- **Aim of the exercise**
A verbatim copy of the listing is the expected output.

- **Information shown**

· · · · ·

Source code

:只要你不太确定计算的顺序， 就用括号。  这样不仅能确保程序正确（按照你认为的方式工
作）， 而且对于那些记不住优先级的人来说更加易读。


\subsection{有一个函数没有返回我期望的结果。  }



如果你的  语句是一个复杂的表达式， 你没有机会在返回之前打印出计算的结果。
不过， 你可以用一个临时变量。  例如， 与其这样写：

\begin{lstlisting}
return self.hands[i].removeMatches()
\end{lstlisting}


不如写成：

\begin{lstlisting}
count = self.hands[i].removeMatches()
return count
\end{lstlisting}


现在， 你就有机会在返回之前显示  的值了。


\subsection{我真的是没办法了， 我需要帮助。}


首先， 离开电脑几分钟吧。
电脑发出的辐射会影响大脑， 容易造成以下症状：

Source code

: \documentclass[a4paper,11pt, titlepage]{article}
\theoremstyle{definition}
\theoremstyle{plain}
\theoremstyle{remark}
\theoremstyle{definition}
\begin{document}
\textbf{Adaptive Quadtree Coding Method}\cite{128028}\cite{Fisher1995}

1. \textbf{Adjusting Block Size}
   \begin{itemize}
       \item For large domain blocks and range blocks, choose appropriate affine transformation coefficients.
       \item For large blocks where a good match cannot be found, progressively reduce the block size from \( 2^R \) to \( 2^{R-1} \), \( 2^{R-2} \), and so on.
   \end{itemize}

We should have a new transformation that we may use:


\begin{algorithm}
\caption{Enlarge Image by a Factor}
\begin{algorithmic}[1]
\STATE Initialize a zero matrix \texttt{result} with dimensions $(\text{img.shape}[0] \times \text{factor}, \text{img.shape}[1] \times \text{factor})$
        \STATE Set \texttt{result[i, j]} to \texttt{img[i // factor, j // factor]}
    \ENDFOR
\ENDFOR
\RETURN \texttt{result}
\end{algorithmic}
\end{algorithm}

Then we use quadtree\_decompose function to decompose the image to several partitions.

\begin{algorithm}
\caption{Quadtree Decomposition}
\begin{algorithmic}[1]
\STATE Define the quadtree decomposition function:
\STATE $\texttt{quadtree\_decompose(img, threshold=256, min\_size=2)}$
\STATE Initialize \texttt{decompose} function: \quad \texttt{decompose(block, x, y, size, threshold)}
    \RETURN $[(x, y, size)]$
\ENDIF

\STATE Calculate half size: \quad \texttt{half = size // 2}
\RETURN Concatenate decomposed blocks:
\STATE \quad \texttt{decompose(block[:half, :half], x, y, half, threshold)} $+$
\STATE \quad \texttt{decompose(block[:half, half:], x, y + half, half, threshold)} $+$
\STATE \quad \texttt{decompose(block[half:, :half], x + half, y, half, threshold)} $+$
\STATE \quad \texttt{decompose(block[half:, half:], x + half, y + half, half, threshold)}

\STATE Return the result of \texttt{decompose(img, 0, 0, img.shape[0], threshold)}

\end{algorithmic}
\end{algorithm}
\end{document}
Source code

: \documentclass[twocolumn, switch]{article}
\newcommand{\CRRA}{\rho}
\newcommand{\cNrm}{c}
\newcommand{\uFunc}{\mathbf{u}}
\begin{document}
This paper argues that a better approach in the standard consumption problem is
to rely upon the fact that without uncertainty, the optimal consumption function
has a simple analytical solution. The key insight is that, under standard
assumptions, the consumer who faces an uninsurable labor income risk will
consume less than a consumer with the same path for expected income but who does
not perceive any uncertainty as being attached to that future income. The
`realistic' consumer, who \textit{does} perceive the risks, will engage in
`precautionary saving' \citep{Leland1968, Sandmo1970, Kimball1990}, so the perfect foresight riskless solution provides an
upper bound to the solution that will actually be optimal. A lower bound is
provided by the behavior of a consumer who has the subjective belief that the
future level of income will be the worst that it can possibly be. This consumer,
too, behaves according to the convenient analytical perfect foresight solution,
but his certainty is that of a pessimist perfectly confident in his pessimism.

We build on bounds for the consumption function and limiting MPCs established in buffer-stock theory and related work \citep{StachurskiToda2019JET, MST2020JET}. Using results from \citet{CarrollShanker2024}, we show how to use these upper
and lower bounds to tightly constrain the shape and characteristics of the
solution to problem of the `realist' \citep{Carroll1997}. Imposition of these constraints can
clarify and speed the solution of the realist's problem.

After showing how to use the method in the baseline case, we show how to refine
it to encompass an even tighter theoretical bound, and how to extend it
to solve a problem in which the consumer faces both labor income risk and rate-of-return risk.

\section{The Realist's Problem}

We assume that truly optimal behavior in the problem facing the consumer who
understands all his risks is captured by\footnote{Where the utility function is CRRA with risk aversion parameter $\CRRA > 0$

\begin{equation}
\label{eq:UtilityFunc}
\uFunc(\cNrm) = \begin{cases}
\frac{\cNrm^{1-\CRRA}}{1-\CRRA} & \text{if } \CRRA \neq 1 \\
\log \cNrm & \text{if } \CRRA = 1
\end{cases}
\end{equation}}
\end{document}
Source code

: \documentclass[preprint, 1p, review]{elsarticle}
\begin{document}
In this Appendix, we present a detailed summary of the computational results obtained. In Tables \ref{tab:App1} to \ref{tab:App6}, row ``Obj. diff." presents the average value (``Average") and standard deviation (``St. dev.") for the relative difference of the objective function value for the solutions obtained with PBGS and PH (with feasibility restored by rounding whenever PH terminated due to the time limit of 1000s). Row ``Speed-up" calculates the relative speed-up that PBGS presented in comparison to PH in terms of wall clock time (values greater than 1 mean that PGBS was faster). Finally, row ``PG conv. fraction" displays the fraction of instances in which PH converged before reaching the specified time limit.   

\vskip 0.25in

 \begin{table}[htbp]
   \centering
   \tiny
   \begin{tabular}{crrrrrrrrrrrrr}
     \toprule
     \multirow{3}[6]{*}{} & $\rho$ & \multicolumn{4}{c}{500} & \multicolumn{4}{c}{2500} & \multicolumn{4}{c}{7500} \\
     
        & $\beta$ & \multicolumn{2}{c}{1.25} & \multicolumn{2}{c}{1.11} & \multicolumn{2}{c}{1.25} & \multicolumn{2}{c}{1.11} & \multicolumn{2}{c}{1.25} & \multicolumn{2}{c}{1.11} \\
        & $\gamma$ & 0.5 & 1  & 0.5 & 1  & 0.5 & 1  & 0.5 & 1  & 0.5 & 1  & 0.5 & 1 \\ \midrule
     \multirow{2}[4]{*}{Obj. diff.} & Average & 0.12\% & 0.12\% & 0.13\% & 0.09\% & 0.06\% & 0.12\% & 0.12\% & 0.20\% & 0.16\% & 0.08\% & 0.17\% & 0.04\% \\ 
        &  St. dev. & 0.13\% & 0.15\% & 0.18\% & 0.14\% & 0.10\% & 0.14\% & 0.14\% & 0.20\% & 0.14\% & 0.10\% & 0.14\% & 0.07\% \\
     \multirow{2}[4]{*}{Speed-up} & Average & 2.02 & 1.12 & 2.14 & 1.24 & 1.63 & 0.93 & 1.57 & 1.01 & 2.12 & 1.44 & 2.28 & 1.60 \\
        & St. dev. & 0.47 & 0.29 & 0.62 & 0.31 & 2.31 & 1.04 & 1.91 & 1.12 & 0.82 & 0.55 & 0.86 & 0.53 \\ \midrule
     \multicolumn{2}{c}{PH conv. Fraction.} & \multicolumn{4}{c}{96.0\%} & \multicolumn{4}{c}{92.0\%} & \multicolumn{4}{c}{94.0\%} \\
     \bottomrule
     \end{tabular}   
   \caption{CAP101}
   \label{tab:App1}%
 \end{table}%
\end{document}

· · · · ·

- **Completed task**
Source code

:只要你不太确定计算的顺序， 就用括号。  这样不仅能确保程序正确（按照你认为的方式工
作）， 而且对于那些记不住优先级的人来说更加易读。


\subsection{有一个函数没有返回我期望的结果。  }



如果你的  语句是一个复杂的表达式， 你没有机会在返回之前打印出计算的结果。
不过， 你可以用一个临时变量。  例如， 与其这样写：

\begin{lstlisting}
return self.hands[i].removeMatches()
\end{lstlisting}


不如写成：

\begin{lstlisting}
count = self.hands[i].removeMatches()
return count
\end{lstlisting}


现在， 你就有机会在返回之前显示  的值了。


\subsection{我真的是没办法了， 我需要帮助。}


首先， 离开电脑几分钟吧。
电脑发出的辐射会影响大脑， 容易造成以下症状：

Source code

: \documentclass[a4paper,11pt, titlepage]{article}
\theoremstyle{definition}
\theoremstyle{plain}
\theoremstyle{remark}
\theoremstyle{definition}
\begin{document}
\textbf{Adaptive Quadtree Coding Method}\cite{128028}\cite{Fisher1995}

1. \textbf{Adjusting Block Size}
   \begin{itemize}
       \item For large domain blocks and range blocks, choose appropriate affine transformation coefficients.
       \item For large blocks where a good match cannot be found, progressively reduce the block size from \( 2^R \) to \( 2^{R-1} \), \( 2^{R-2} \), and so on.
   \end{itemize}

We should have a new transformation that we may use:


\begin{algorithm}
\caption{Enlarge Image by a Factor}
\begin{algorithmic}[1]
\STATE Initialize a zero matrix \texttt{result} with dimensions $(\text{img.shape}[0] \times \text{factor}, \text{img.shape}[1] \times \text{factor})$
        \STATE Set \texttt{result[i, j]} to \texttt{img[i // factor, j // factor]}
    \ENDFOR
\ENDFOR
\RETURN \texttt{result}
\end{algorithmic}
\end{algorithm}

Then we use quadtree\_decompose function to decompose the image to several partitions.

\begin{algorithm}
\caption{Quadtree Decomposition}
\begin{algorithmic}[1]
\STATE Define the quadtree decomposition function:
\STATE $\texttt{quadtree\_decompose(img, threshold=256, min\_size=2)}$
\STATE Initialize \texttt{decompose} function: \quad \texttt{decompose(block, x, y, size, threshold)}
    \RETURN $[(x, y, size)]$
\ENDIF

\STATE Calculate half size: \quad \texttt{half = size // 2}
\RETURN Concatenate decomposed blocks:
\STATE \quad \texttt{decompose(block[:half, :half], x, y, half, threshold)} $+$
\STATE \quad \texttt{decompose(block[:half, half:], x, y + half, half, threshold)} $+$
\STATE \quad \texttt{decompose(block[half:, :half], x + half, y, half, threshold)} $+$
\STATE \quad \texttt{decompose(block[half:, half:], x + half, y + half, half, threshold)}

\STATE Return the result of \texttt{decompose(img, 0, 0, img.shape[0], threshold)}

\end{algorithmic}
\end{algorithm}
\end{document}
Source code

: \documentclass[twocolumn, switch]{article}
\newcommand{\CRRA}{\rho}
\newcommand{\cNrm}{c}
\newcommand{\uFunc}{\mathbf{u}}
\begin{document}
This paper argues that a better approach in the standard consumption problem is
to rely upon the fact that without uncertainty, the optimal consumption function
has a simple analytical solution. The key insight is that, under standard
assumptions, the consumer who faces an uninsurable labor income risk will
consume less than a consumer with the same path for expected income but who does
not perceive any uncertainty as being attached to that future income. The
`realistic' consumer, who \textit{does} perceive the risks, will engage in
`precautionary saving' \citep{Leland1968, Sandmo1970, Kimball1990}, so the perfect foresight riskless solution provides an
upper bound to the solution that will actually be optimal. A lower bound is
provided by the behavior of a consumer who has the subjective belief that the
future level of income will be the worst that it can possibly be. This consumer,
too, behaves according to the convenient analytical perfect foresight solution,
but his certainty is that of a pessimist perfectly confident in his pessimism.

We build on bounds for the consumption function and limiting MPCs established in buffer-stock theory and related work \citep{StachurskiToda2019JET, MST2020JET}. Using results from \citet{CarrollShanker2024}, we show how to use these upper
and lower bounds to tightly constrain the shape and characteristics of the
solution to problem of the `realist' \citep{Carroll1997}. Imposition of these constraints can
clarify and speed the solution of the realist's problem.

After showing how to use the method in the baseline case, we show how to refine
it to encompass an even tighter theoretical bound, and how to extend it
to solve a problem in which the consumer faces both labor income risk and rate-of-return risk.

\section{The Realist's Problem}

We assume that truly optimal behavior in the problem facing the consumer who
understands all his risks is captured by\footnote{Where the utility function is CRRA with risk aversion parameter $\CRRA > 0$

\begin{equation}
\label{eq:UtilityFunc}
\uFunc(\cNrm) = \begin{cases}
\frac{\cNrm^{1-\CRRA}}{1-\CRRA} & \text{if } \CRRA \neq 1 \\
\log \cNrm & \text{if } \CRRA = 1
\end{cases}
\end{equation}}
\end{document}
Source code

: \documentclass[preprint, 1p, review]{elsarticle}
\begin{document}
In this Appendix, we present a detailed summary of the computational results obtained. In Tables \ref{tab:App1} to \ref{tab:App6}, row ``Obj. diff." presents the average value (``Average") and standard deviation (``St. dev.") for the relative difference of the objective function value for the solutions obtained with PBGS and PH (with feasibility restored by rounding whenever PH terminated due to the time limit of 1000s). Row ``Speed-up" calculates the relative speed-up that PBGS presented in comparison to PH in terms of wall clock time (values greater than 1 mean that PGBS was faster). Finally, row ``PG conv. fraction" displays the fraction of instances in which PH converged before reaching the specified time limit.   

\vskip 0.25in

 \begin{table}[htbp]
   \centering
   \tiny
   \begin{tabular}{crrrrrrrrrrrrr}
     \toprule
     \multirow{3}[6]{*}{} & $\rho$ & \multicolumn{4}{c}{500} & \multicolumn{4}{c}{2500} & \multicolumn{4}{c}{7500} \\
     
        & $\beta$ & \multicolumn{2}{c}{1.25} & \multicolumn{2}{c}{1.11} & \multicolumn{2}{c}{1.25} & \multicolumn{2}{c}{1.11} & \multicolumn{2}{c}{1.25} & \multicolumn{2}{c}{1.11} \\
        & $\gamma$ & 0.5 & 1  & 0.5 & 1  & 0.5 & 1  & 0.5 & 1  & 0.5 & 1  & 0.5 & 1 \\ \midrule
     \multirow{2}[4]{*}{Obj. diff.} & Average & 0.12\% & 0.12\% & 0.13\% & 0.09\% & 0.06\% & 0.12\% & 0.12\% & 0.20\% & 0.16\% & 0.08\% & 0.17\% & 0.04\% \\ 
        &  St. dev. & 0.13\% & 0.15\% & 0.18\% & 0.14\% & 0.10\% & 0.14\% & 0.14\% & 0.20\% & 0.14\% & 0.10\% & 0.14\% & 0.07\% \\
     \multirow{2}[4]{*}{Speed-up} & Average & 2.02 & 1.12 & 2.14 & 1.24 & 1.63 & 0.93 & 1.57 & 1.01 & 2.12 & 1.44 & 2.28 & 1.60 \\
        & St. dev. & 0.47 & 0.29 & 0.62 & 0.31 & 2.31 & 1.04 & 1.91 & 1.12 & 0.82 & 0.55 & 0.86 & 0.53 \\ \midrule
     \multicolumn{2}{c}{PH conv. Fraction.} & \multicolumn{4}{c}{96.0\%} & \multicolumn{4}{c}{92.0\%} & \multicolumn{4}{c}{94.0\%} \\
     \bottomrule
     \end{tabular}   
   \caption{CAP101}
   \label{tab:App1}%
 \end{table}%
\end{document}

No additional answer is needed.